1.1.4 Grades No. 5 (Light), No. 5 (Heavy), and No. 6 are residual fuels of increasing viscosity and boiling range, used in industrial burners. Preheating is usually required for handling and proper atomization.  
Note 1: For information on the significance of the terminology and test methods used in this specification, see Appendix X1.
Note 2: A more detailed description of the grades of fuel oils is given in X1.3.  
1.2 This specification is for the use of purchasing agencies in formulating specifications to be included in contracts for purchases of fuel oils and for the guidance of consumers of fuel oils in the selection of the grades most suitable for their needs.  
1.3 Nothing in this specification shall preclude observance of federal, state, or local regulations which can be more restrictive.  
1.4 The values stated in SI units are to be regarded as standard.  
1.4.1 Non-SI units are provided in Table 1 and Table 2 and in 7.1.2.1/7.1.2.2 because these are common units used in the industry.

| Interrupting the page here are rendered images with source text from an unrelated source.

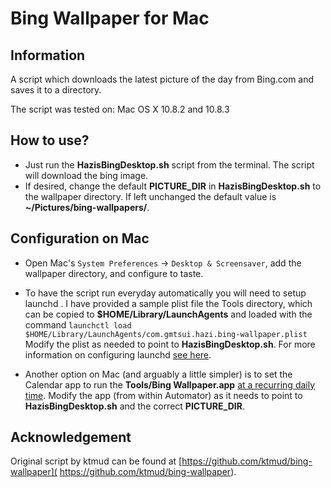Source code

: Bing Wallpaper for Mac 
=================================

Information
-----------
A script which downloads the latest picture of the day from Bing.com and saves
it to a directory.

The script was tested on:
    Mac OS X 10.8.2 and 10.8.3

How to use?
-----------
* Just run the **HazisBingDesktop.sh** script from the terminal. The script will
download the bing image.
* If desired, change the default **PICTURE_DIR** in **HazisBingDesktop.sh** to the
wallpaper directory. If left unchanged the default value is
**~/Pictures/bing-wallpapers/**.

Configuration on Mac
--------------------
* Open Mac's `System Preferences` -> `Desktop & Screensaver`, add the wallpaper
directory, and configure to taste.

* To have the script run everyday automatically you will need to setup launchd
. I have provided a sample plist file the Tools directory, which can be copied 
to **$HOME/Library/LaunchAgents** and loaded with the command
  `launchctl load $HOME/Library/LaunchAgents/com.gmtsui.hazi.bing-wallpaper.plist`
Modify the plist as needed to point to **HazisBingDesktop.sh**. For more
information on configuring launchd [see here](
http://blog.ideasftw.com/2013/02/run-script-from-launchd-instead-of-cron.html).

* Another option on Mac (and arguably a little simpler) is to set the Calendar
app to run the **Tools/Bing Wallpaper.app** [at a recurring daily time](
http://blog.ideasftw.com/2013/03/use-mac-calendar-and-automator-to-run.html).
Modify the app (from within Automator) as it needs to point to
**HazisBingDesktop.sh** and the correct **PICTURE_DIR**.


Acknowledgement
---------------
Original script by ktmud can be found at
[https://github.com/ktmud/bing-wallpaper](
https://github.com/ktmud/bing-wallpaper).

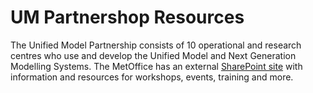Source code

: # UM Partnershop Resources

The Unified Model Partnership consists of 10 operational and research centres who use and develop the Unified Model and Next Generation Modelling Systems.
The MetOffice has an external [SharePoint site](https://metoffice.sharepoint.com/sites/umpext/SitePages/Home.aspx) with information and resources for workshops, events, training and more.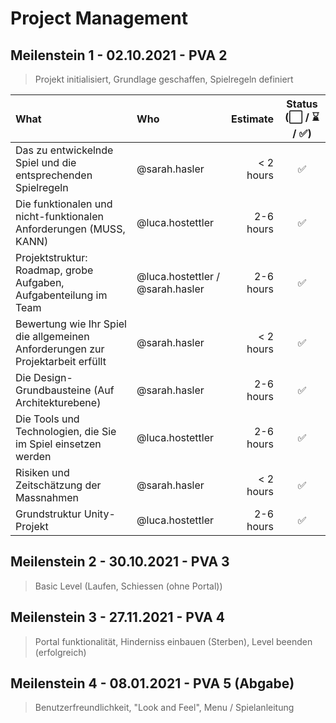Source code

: # Project Management

## Meilenstein 1 - 02.10.2021 - PVA 2

> Projekt initialisiert, Grundlage geschaffen, Spielregeln definiert

| What                                                                            | Who                              |  Estimate | Status (⬜ / ⌛ / ✅) |
| :------------------------------------------------------------------------------ | :------------------------------- | --------: | :-------------------: |
| Das zu entwickelnde Spiel und die entsprechenden Spielregeln                    | @sarah.hasler                    | < 2 hours |          ✅           |
| Die funktionalen und nicht-funktionalen Anforderungen (MUSS, KANN)              | @luca.hostettler                 | 2-6 hours |          ✅           |
| Projektstruktur: Roadmap, grobe Aufgaben, Aufgabenteilung im Team               | @luca.hostettler / @sarah.hasler | 2-6 hours |          ✅           |
| Bewertung wie Ihr Spiel die allgemeinen Anforderungen zur Projektarbeit erfüllt | @sarah.hasler                    | < 2 hours |          ✅           |
| Die Design-Grundbausteine (Auf Architekturebene)                                | @sarah.hasler                    | 2-6 hours |          ✅           |
| Die Tools und Technologien, die Sie im Spiel einsetzen werden                   | @luca.hostettler                 | 2-6 hours |          ✅           |
| Risiken und Zeitschätzung der Massnahmen                                        | @sarah.hasler                    | < 2 hours |          ✅           |
| Grundstruktur Unity-Projekt                                                     | @luca.hostettler                 | 2-6 hours |          ✅           |

## Meilenstein 2 - 30.10.2021 - PVA 3

> Basic Level (Laufen, Schiessen (ohne Portal))

## Meilenstein 3 - 27.11.2021 - PVA 4

> Portal funktionalität, Hinderniss einbauen (Sterben), Level beenden (erfolgreich)

## Meilenstein 4 - 08.01.2021 - PVA 5 (Abgabe)

> Benutzerfreundlichkeit, "Look and Feel", Menu / Spielanleitung
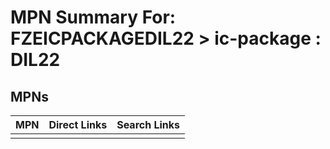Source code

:



# MPN Summary For: FZEICPACKAGEDIL22 > ic-package : DIL22

## MPNs
  

|MPN|Direct Links|Search Links|
| :--- | :--- | :--- |
||||
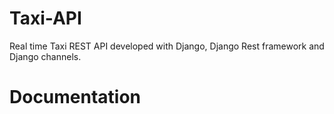 # Taxi-API
Real time Taxi REST API developed with Django, Django Rest framework and Django channels. 

# Documentation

Note 3: The generation and dissipation of static electricity can create problems in the handling of distillate burner fuel oils. For more information on the subject, see Guide D4865.  
1.5 This international standard was developed in accordance with internationally recognized principles on standardization established in the Decision on Principles for the Development of International Standards, Guides and Recommendations issued by the World Trade Organization Technical Barriers to Trade (TBT) Committee.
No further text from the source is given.